Aunque la transmisión ha comenzado a disminuir en Ituri, provincia donde se concentra el epicentro del brote, las autoridades han detectado un incremento de casos en zonas vecinas, particularmente en North Kivu y Haut-Uele, lo que dificulta los esfuerzos para contener el virus.
La Organización Mundial de la Salud (OMS) informó que, hasta el 7 de septiembre, la República Democrática del Congo había reportado 6 mil 757 casos confirmados y 3 mil 267 muertes por la enfermedad causada por el virus Bundibugyo. El brote se ha extendido a 61 zonas sanitarias en seis provincias del país.
La situación ha sido descrita como especialmente preocupante por la rapidez con la que se ha propagado el brote.
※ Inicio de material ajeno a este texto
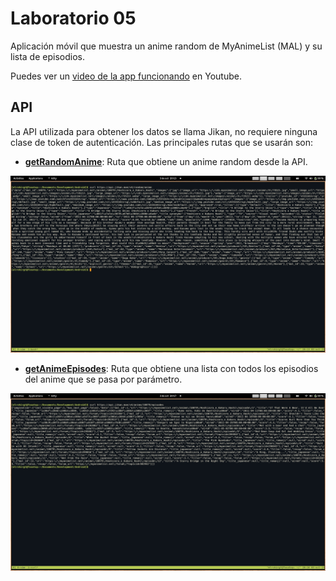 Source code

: # Laboratorio 05
Aplicación móvil que muestra un anime random de MyAnimeList (MAL) y su lista de episodios.

Puedes ver un [video de la app funcionando]() en Youtube.

## API
La API utilizada para obtener los datos se llama Jikan, no requiere ninguna clase de token de autenticación. Las principales rutas que se usarán son:

- [**getRandomAnime**](https://docs.api.jikan.moe/#tag/random/operation/getRandomAnime): Ruta que obtiene un anime random desde la API.

![Get random anime example](./imgs/get_random_anime.jpg)

- [**getAnimeEpisodes**](https://docs.api.jikan.moe/#tag/anime/operation/getAnimeEpisodes): Ruta que obtiene una lista con todos los episodios del anime que se pasa por parámetro.

![Get anime episodes example](./imgs/get_anime_episodes.jpg)
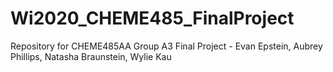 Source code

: # Wi2020_CHEME485_FinalProject
Repository for CHEME485AA Group A3 Final Project - Evan Epstein, Aubrey Phillips, Natasha Braunstein, Wylie Kau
Los desplazamientos de población, la inseguridad en algunas regiones, las dificultades para detectar oportunamente los casos y la falta de personal sanitario han complicado la respuesta.
La OMS también ha advertido sobre el riesgo de que la transmisión continúe expandiéndose hacia otras zonas y países vecinos. El brote involucra al virus Bundibugyo, una especie de ébola para la que actualmente no existe una vacuna ni un tratamiento específico aprobado, aunque se desarrollan investigaciones para encontrar alternativas de protección y atención.
De acuerdo con información reciente, las autoridades han comenzado a reforzar las acciones de vacunación y vigilancia en las zonas donde se han detectado nuevos contagios. Sin embargo, la disponibilidad limitada de recursos y de personal médico representa uno de los principales obstáculos para contener la enfermedad.
La OMS mantiene la alerta ante el riesgo de propagación transfronteriza, mientras los equipos de salud trabajan en la identificación de casos, seguimiento de contactos y atención de pacientes en las regiones afectadas.